1877 : Thomas Edison announced the first of his inventions, the phonograph, a tinfoil cylindrical device that could not only record sounds, but could also re-play the recorded sound. While experimenting with a way to record telephone communications at his laboratory in Menlo Park, New Jersey, Edison developed a device using a stylus on a tinfoil cylinder. Over the years improvements were made to the tinfoil phonograph- for example, they started using wax-coated cardboard cylinders, and a cutting stylus that moved from side to side in a “zig zag” pattern across the record; the device progressed to become the gramophone.
1905 : The “Annalen der Physik” science journal published Albert Einstein’s paper “Ist die Trägheit eines Körpers von seinem Energieinhalt abhängig?” (that translates to ‘Does the Inertia of a Body Depend Upon Its Energy Content?’) that led to probably the most famous equation in the field of physics: E = mc². In his paper, Einstein argued the relationship between mass and energy and the concept that the mass of a body is a measure of its energy content.
1916 : The Britannic, sister ship to the Titanic, sunk in the Aegean Sea due to an explosion (believed to be a mine), killing 30 people. Launched on February 26, 1914, after improvements & modifications were made because of the Titanic disaster, the Britannic never got a chance to start it’s transatlantic route between New York and Southampton because war broke out (World War I).
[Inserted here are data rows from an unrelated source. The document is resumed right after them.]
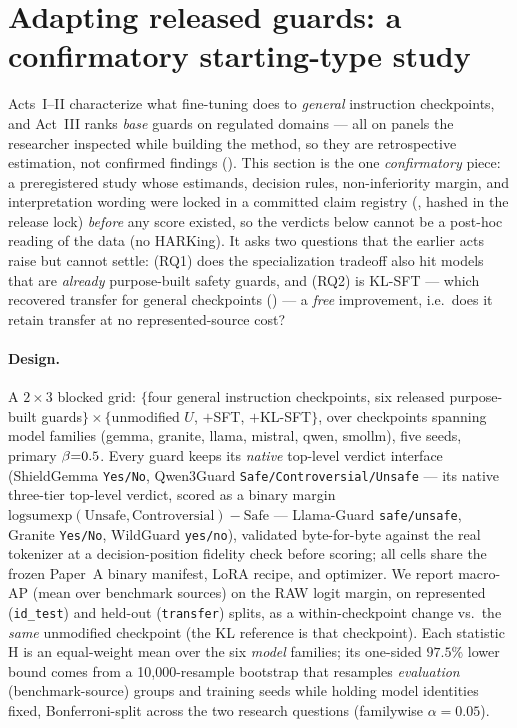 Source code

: \section{Adapting released guards: a confirmatory starting-type study}
\label{sec:adaptation}

Acts~I--II characterize what fine-tuning does to \emph{general} instruction checkpoints, and Act~III ranks
\emph{base} guards on regulated domains --- all on panels the researcher inspected while building the
method, so they are retrospective estimation, not confirmed findings (). This section is the one \emph{confirmatory} piece: a preregistered
study whose estimands, decision rules, non-inferiority margin, and interpretation wording were locked in
a committed claim registry (,
hashed in the release lock) \emph{before} any score existed, so the verdicts below cannot be a post-hoc
reading of the data (no HARKing). It asks two questions that the earlier acts raise but cannot settle:
(RQ1) does the specialization tradeoff also hit models that are \emph{already} purpose-built safety
guards, and (RQ2) is KL-SFT --- which recovered transfer for general checkpoints ()
--- a \emph{free} improvement, i.e.\ does it retain transfer at no represented-source cost?

\paragraph{Design.} A $2\times 3$ blocked grid: $\{$four general instruction checkpoints, six released
purpose-built guards$\}\times\{$unmodified $U$, $+$SFT, $+$KL-SFT$\}$, over \AdaNCheckpoints{}
checkpoints spanning \AdaNFamilies{} model families (gemma, granite, llama, mistral, qwen, smollm), five
seeds, primary $\beta{=}\AdaPrimaryBeta$. Every guard keeps its \emph{native} top-level verdict
interface (ShieldGemma \texttt{Yes/No}, Qwen3Guard \texttt{Safe/Controversial/Unsafe} --- its native
three-tier top-level verdict, scored as a binary margin $\mathrm{logsumexp}(\text{Unsafe},\text{Controversial})-\text{Safe}$ --- Llama-Guard
\texttt{safe/unsafe}, Granite \texttt{Yes/No}, WildGuard \texttt{yes/no}), validated byte-for-byte
against the real tokenizer at a decision-position fidelity check before scoring; all cells share the
frozen Paper~A binary manifest, LoRA recipe, and optimizer. We report macro-AP (mean over benchmark
sources) on the RAW logit margin, on represented (\texttt{id\_test}) and held-out (\texttt{transfer})
splits, as a within-checkpoint change vs.\ the \emph{same} unmodified checkpoint (the KL reference is
that checkpoint). Each statistic H is an equal-weight mean over the six \emph{model} families; its
one-sided $97.5\%$ lower bound comes from a 10{,}000-resample bootstrap that resamples \emph{evaluation}
(benchmark-source) groups and training seeds while holding model identities fixed, Bonferroni-split
across the two research questions (familywise $\alpha=0.05$).

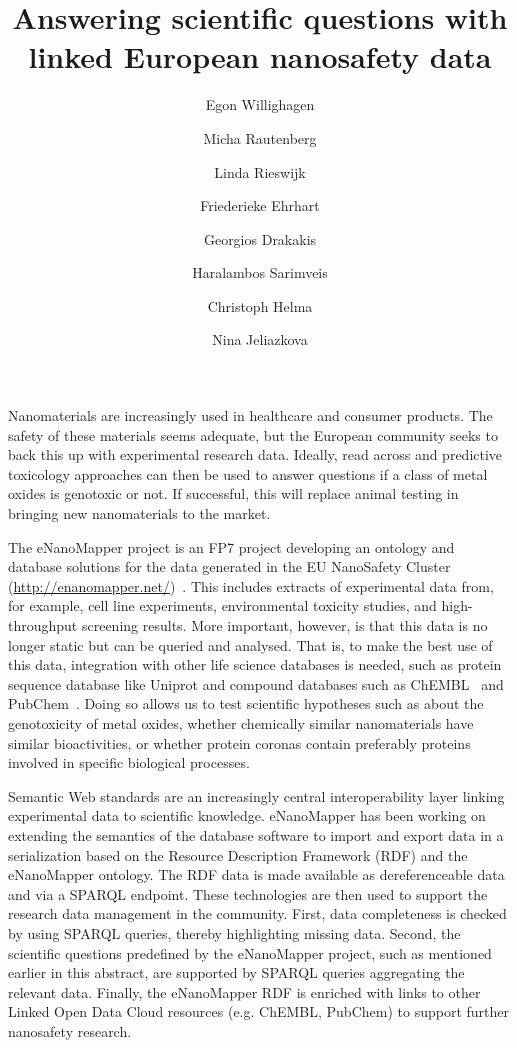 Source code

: \documentclass{llncs}
\begin{document}
\title{Answering scientific questions with linked European nanosafety data}

\author{
  Egon Willighagen \and
  Micha Rautenberg \and
  Linda Rieswijk \and
  Friederieke Ehrhart \and
  Georgios Drakakis \and
  Haralambos Sarimveis \and
  Christoph Helma \and
  Nina Jeliazkova
}


\maketitle

Nanomaterials are increasingly used in healthcare and consumer products. The 
safety of these materials seems adequate, but the European community seeks to 
back this up with experimental research data. Ideally, read across and 
predictive toxicology approaches can then be used to answer questions if a class 
of metal oxides is genotoxic or not. If successful, this will replace animal 
testing in bringing new nanomaterials to the market.

The eNanoMapper project is an FP7 project developing an ontology and database 
solutions for the data generated in the EU NanoSafety
Cluster (\url{http://enanomapper.net/})~\cite{Hastings2015,Jeliazkova2015}. This 
includes extracts of experimental data from, for example, cell line experiments, 
environmental toxicity studies, and high-throughput screening results. More 
important, however, is that this data is no longer static but can be queried and 
analysed. That is, to make the best use of this data, integration with other 
life science databases is needed, such as protein sequence database like Uniprot 
and compound databases such as ChEMBL~\cite{Willighagen2013} and
PubChem~\cite{Fu2015}. Doing so allows us to 
test scientific hypotheses such as about the genotoxicity of metal oxides, 
whether chemically similar nanomaterials have similar bioactivities, or whether 
protein coronas contain preferably proteins involved in specific biological 
processes.

Semantic Web standards are an increasingly central interoperability layer 
linking experimental data to scientific knowledge. eNanoMapper has been working 
on extending the semantics of the database software to import and export data in 
a serialization based on the Resource Description Framework (RDF) and the 
eNanoMapper ontology. The RDF data is made available as dereferenceable data and 
via a SPARQL endpoint. These technologies are then used to support the research 
data management in the community. First, data completeness is checked by 
using SPARQL queries, thereby highlighting missing data. Second, the scientific 
questions predefined by the eNanoMapper project, such as mentioned earlier in 
this abstract, are supported by SPARQL queries aggregating the relevant data. 
Finally, the eNanoMapper RDF is enriched with links to other Linked Open Data 
Cloud resources (e.g. ChEMBL, PubChem) to support further nanosafety research.

{}

\end{document}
The military authorities requisitioned a large number of ships, including the Britannic, and put it into service just as they had completed her trials. In November of 1915, the Britannic was taken out of storage in Belfast and requisitioned as a hospital ship. She was subsequently renamed HMHS (His Majesty’s Hospital Ship) Britannic. After 5 successful trips between the Middle Eastern Theatre and the United Kingdom, transporting the sick and wounded soldiers, the HMHS Britannic departed for her sixth voyage on November 12th, 1916. In the morning hours of November 21st, the ship was rocked by a violent explosion near the Gulf of Athens in the Aegean Sea. The exact cause, whether a torpedo attack or a mine, was not clear, but the damage was done and six whole compartments (more than the Titanic’s damage) were instantly flooded. Built in the wake of the Titanic incident, this ship was designed to stay afloat even under such circumstances. However, the Captain decided to try to run the Britannic aground on the nearby island of Kea. While it seemed like a good idea, water gushed through the portholes that the staff had left open to air out the sick wards. Realizing that the ship had no hope and was going to sink, the Captain ordered an evacuation and the life boats were launched, saving 1,036 of the 1,066 people on board. The ship sunk less than an hour after the explosion.
1976: The original “Rocky” movie first premiered in New York City. Written and starring Sylvester Stallone, the movie about the underdog prizefighter Rocky Balboa was shot in 28 days on a budget of $1.1 million. The movie was first released on this day in New York and was later released in theaters across the United States. It became a huge box-office success, being the highest grossing film of 1976; it had one of the highest return of investment of any film ever made; and receiving 10 Academy Award nominations, including Best Actor and Best Original Screenplay for the then-little known Stallone. It ultimately won 3 Oscars including the Best Picture Award and shot Stallone to star status in Hollywood. Today, more than 30 years later, the movie has earned a reputation as a classic and is still considered one of the best in the sports genre of films.